Talich Quartet brings Czech postcards from the edge
The program served up by the Talich Quartet Wednesday night at Gusman Concert Hall was an object lesson in everything chamber music should be: civilized, intelligent, challenging and performed on the highest musical level. The event was presented by Friends of Chamber Music of Miami, which, at a time of much upheaval among South Florida’s classical presenters, is quietly having a stellar season.
Even in a part of Europe with a storied musical history, the Talich Quartet embodies deep national roots. The group was founded in 1964 by violinist Jan Talich, Sr., nephew of the celebrated conductor Vaclav Talich, who himself founded the Czech Philharmonic Orchestra. And though no original members remain today—Jan Talich, Jr., has taken his father’s chair as first violinist—the ensemble’s clear empathy and flair for their native music was manifest in Wednesday’s all-Czech program.
The most familiar of all Czech quartets is, oddly, Dvorak’s American Quartet in F major, Op.96, composed during his sojourn in the U.S., yet decisively imbued with the melody of his native Bohemia.

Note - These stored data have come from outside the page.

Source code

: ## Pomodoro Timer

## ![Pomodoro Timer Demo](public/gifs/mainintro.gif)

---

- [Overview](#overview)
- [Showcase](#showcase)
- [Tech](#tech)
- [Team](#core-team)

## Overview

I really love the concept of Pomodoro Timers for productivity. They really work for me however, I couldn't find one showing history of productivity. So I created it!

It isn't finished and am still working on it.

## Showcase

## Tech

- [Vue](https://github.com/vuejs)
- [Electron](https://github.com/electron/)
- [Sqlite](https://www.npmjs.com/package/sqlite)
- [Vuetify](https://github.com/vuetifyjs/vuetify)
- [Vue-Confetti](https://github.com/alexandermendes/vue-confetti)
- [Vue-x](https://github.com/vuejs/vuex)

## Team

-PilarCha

The Talich Quartet doesn’t possess a high-gloss, gleaming corporate sonority; rather, it’s a trim, dark-hued but acutely focused sound, well suited to their sensitive ensemble playing and refined musicianship, and put entirely at the service of the music. In the performance of Dvorak’s American Quartet, there was never a sense of playing to the gallery, the sympathy for their most celebrated composer showing itself in a more subtle and less ostentatious approach to his melodies, expressively rendered but never milked for effect.

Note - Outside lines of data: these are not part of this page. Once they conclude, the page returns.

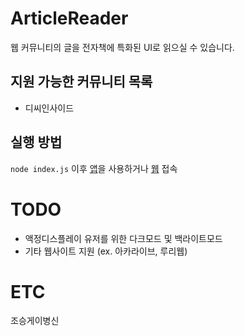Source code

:# ArticleReader
웹 커뮤니티의 글을 전자책에 특화된 UI로 읽으실 수 있습니다.
## 지원 가능한 커뮤니티 목록
- 디씨인사이드
## 실행 방법
`node index.js`
이후 [앱](https://github.com/dadavuvu/ArticleReader/releases)을 사용하거나 [웹](127.0.0.1:5050) 접속
# TODO
- 액정디스플레이 유저를 위한 다크모드 및 백라이트모드
- 기타 웹사이트 지원 (ex. 아카라이브, 루리웹)
# ETC
조승게이병신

Time and again the players conveyed the music with seemingly effortless facility whether Talich’s refined solo work or the spare elegance of cellist Petr Prause’s solos in the introspective Lento. There was no lack of vigor or dynamism in the scherzo or finale, which had the requisite exuberance while maintaining a degree of apt sobriety.
The fact that Dvorak wrote thirteen other string quartets, many on the same inspirational level, is not reflected in the world’s concert halls, so kudos to the Talich for also giving us the composer’s Quartet in E flat major, Op. 51.
This earlier work was written to capitalize on the success of Dvorak’s Slavonic Dances, yet there’s no sense of writing to order. The freshness of the pastoral heart-easing opening theme and the natural flow of Dvorak’s rich thematic material is as deft and engaging as in the American Quartet or other more acclaimed works. Here too, the Talich’s restraint in the Dumka movement was striking, contrasts pointed yet not over-emphasized.
Fine as the Dvorak performances were, the Talich members were most impressive in the roiling drama of Leos Janacek’s String Quartet No. 1, which takes its subtitle, The Kreutzer Sonata, from Tolstoy’s novella of the same name.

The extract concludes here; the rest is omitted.